_Task objective_. Report, from the records below, every line where the word "辅助存储器" appears.

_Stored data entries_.

§

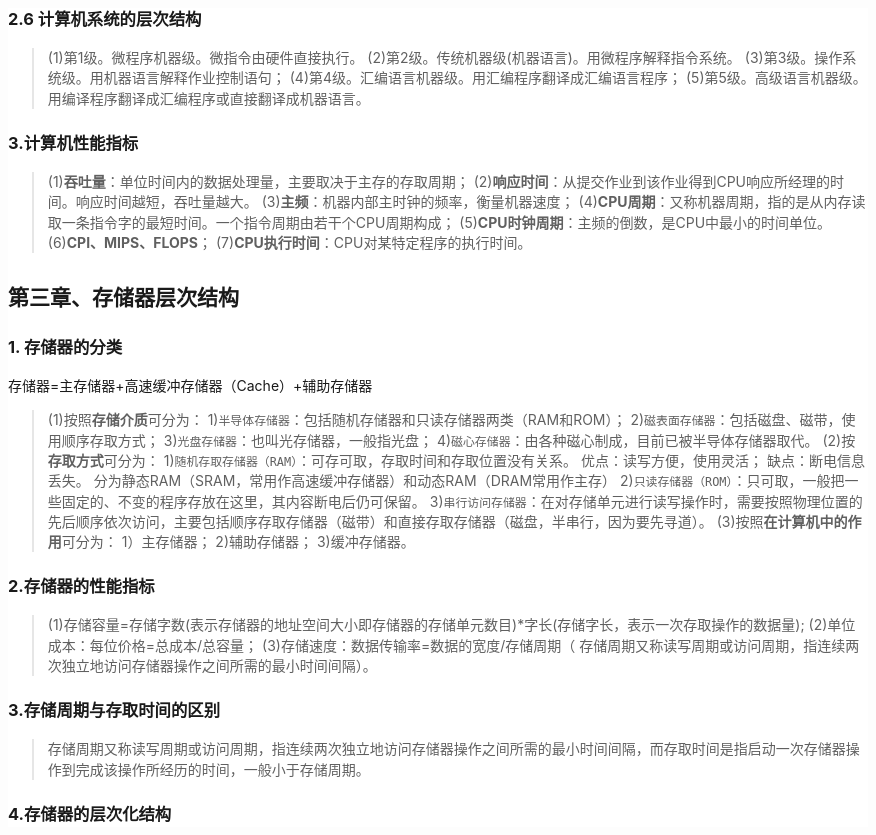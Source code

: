 ### 2.6 计算机系统的层次结构

> (1)第1级。微程序机器级。微指令由硬件直接执行。
> (2)第2级。传统机器级(机器语言)。用微程序解释指令系统。
> (3)第3级。操作系统级。用机器语言解释作业控制语句；
> (4)第4级。汇编语言机器级。用汇编程序翻译成汇编语言程序；
> (5)第5级。高级语言机器级。用编译程序翻译成汇编程序或直接翻译成机器语言。

### 3.计算机性能指标

> (1)**吞吐量**：单位时间内的数据处理量，主要取决于主存的存取周期；
> (2)**响应时间**：从提交作业到该作业得到CPU响应所经理的时间。响应时间越短，吞吐量越大。
> (3)**主频**：机器内部主时钟的频率，衡量机器速度；
> (4)**CPU周期**：又称机器周期，指的是从内存读取一条指令字的最短时间。一个指令周期由若干个CPU周期构成；
> (5)**CPU时钟周期**：主频的倒数，是CPU中最小的时间单位。
> (6)**CPI、MIPS、FLOPS**；
> (7)**CPU执行时间**：CPU对某特定程序的执行时间。

## 第三章、存储器层次结构

### 1. 存储器的分类

存储器=主存储器+高速缓冲存储器（Cache）+辅助存储器

> (1)按照**存储介质**可分为：
> 1)`半导体存储器`：包括随机存储器和只读存储器两类（RAM和ROM）；
> 2)`磁表面存储器`：包括磁盘、磁带，使用顺序存取方式；
> 3)`光盘存储器`：也叫光存储器，一般指光盘；
> 4)`磁心存储器`：由各种磁心制成，目前已被半导体存储器取代。
> (2)按**存取方式**可分为：
> 1)`随机存取存储器（RAM）`：可存可取，存取时间和存取位置没有关系。
> 优点：读写方便，使用灵活；
> 缺点：断电信息丢失。
> 分为静态RAM（SRAM，常用作高速缓冲存储器）和动态RAM（DRAM常用作主存）
> 2)`只读存储器（ROM）`：只可取，一般把一些固定的、不变的程序存放在这里，其内容断电后仍可保留。
> 3)`串行访问存储器`：在对存储单元进行读写操作时，需要按照物理位置的先后顺序依次访问，主要包括顺序存取存储器（磁带）和直接存取存储器（磁盘，半串行，因为要先寻道）。
> (3)按照**在计算机中的作用**可分为：
> 1）主存储器；
> 2)辅助存储器；
> 3)缓冲存储器。

### 2.存储器的性能指标

> (1)存储容量=存储字数(表示存储器的地址空间大小即存储器的存储单元数目)*字长(存储字长，表示一次存取操作的数据量);
> (2)单位成本：每位价格=总成本/总容量；
> (3)存储速度：数据传输率=数据的宽度/存储周期（ 存储周期又称读写周期或访问周期，指连续两次独立地访问存储器操作之间所需的最小时间间隔）。

### 3.存储周期与存取时间的区别

> 存储周期又称读写周期或访问周期，指连续两次独立地访问存储器操作之间所需的最小时间间隔，而存取时间是指启动一次存储器操作到完成该操作所经历的时间，一般小于存储周期。

### 4.存储器的层次化结构
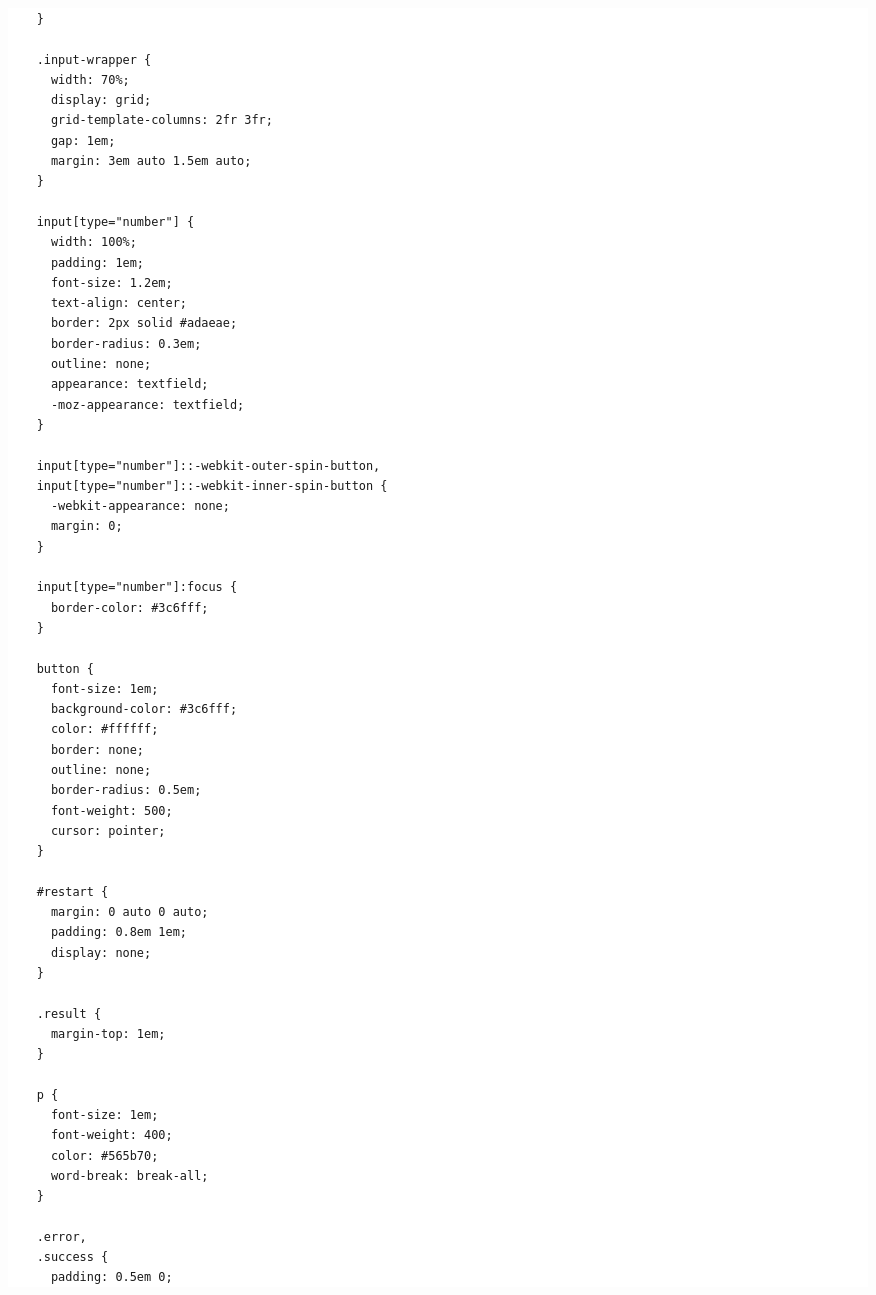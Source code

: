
```html
    }
    
    .input-wrapper {
      width: 70%;
      display: grid;
      grid-template-columns: 2fr 3fr;
      gap: 1em;
      margin: 3em auto 1.5em auto;
    }
    
    input[type="number"] {
      width: 100%;
      padding: 1em;
      font-size: 1.2em;
      text-align: center;
      border: 2px solid #adaeae;
      border-radius: 0.3em;
      outline: none;
      appearance: textfield;
      -moz-appearance: textfield;
    }
    
    input[type="number"]::-webkit-outer-spin-button,
    input[type="number"]::-webkit-inner-spin-button {
      -webkit-appearance: none;
      margin: 0;
    }
    
    input[type="number"]:focus {
      border-color: #3c6fff;
    }
    
    button {
      font-size: 1em;
      background-color: #3c6fff;
      color: #ffffff;
      border: none;
      outline: none;
      border-radius: 0.5em;
      font-weight: 500;
      cursor: pointer;
    }
    
    #restart {
      margin: 0 auto 0 auto;
      padding: 0.8em 1em;
      display: none;
    }
    
    .result {
      margin-top: 1em;
    }
    
    p {
      font-size: 1em;
      font-weight: 400;
      color: #565b70;
      word-break: break-all;
    }
    
    .error,
    .success {
      padding: 0.5em 0;
```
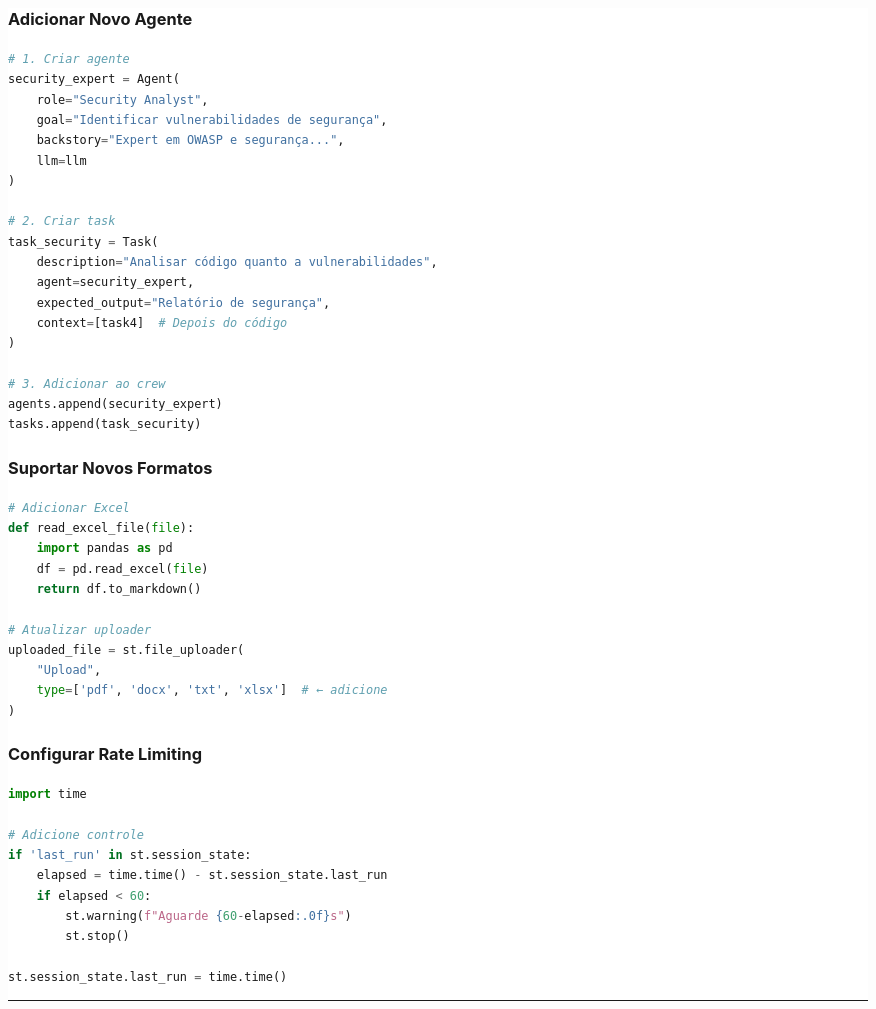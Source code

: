 ### Adicionar Novo Agente

```python
# 1. Criar agente
security_expert = Agent(
    role="Security Analyst",
    goal="Identificar vulnerabilidades de segurança",
    backstory="Expert em OWASP e segurança...",
    llm=llm
)

# 2. Criar task
task_security = Task(
    description="Analisar código quanto a vulnerabilidades",
    agent=security_expert,
    expected_output="Relatório de segurança",
    context=[task4]  # Depois do código
)

# 3. Adicionar ao crew
agents.append(security_expert)
tasks.append(task_security)
```

### Suportar Novos Formatos

```python
# Adicionar Excel
def read_excel_file(file):
    import pandas as pd
    df = pd.read_excel(file)
    return df.to_markdown()

# Atualizar uploader
uploaded_file = st.file_uploader(
    "Upload",
    type=['pdf', 'docx', 'txt', 'xlsx']  # ← adicione
)
```

### Configurar Rate Limiting

```python
import time

# Adicione controle
if 'last_run' in st.session_state:
    elapsed = time.time() - st.session_state.last_run
    if elapsed < 60:
        st.warning(f"Aguarde {60-elapsed:.0f}s")
        st.stop()

st.session_state.last_run = time.time()
```

---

§

_Solution for this exercise_.
存储器=主存储器+高速缓冲存储器（Cache）+辅助存储器
> 2)辅助存储器；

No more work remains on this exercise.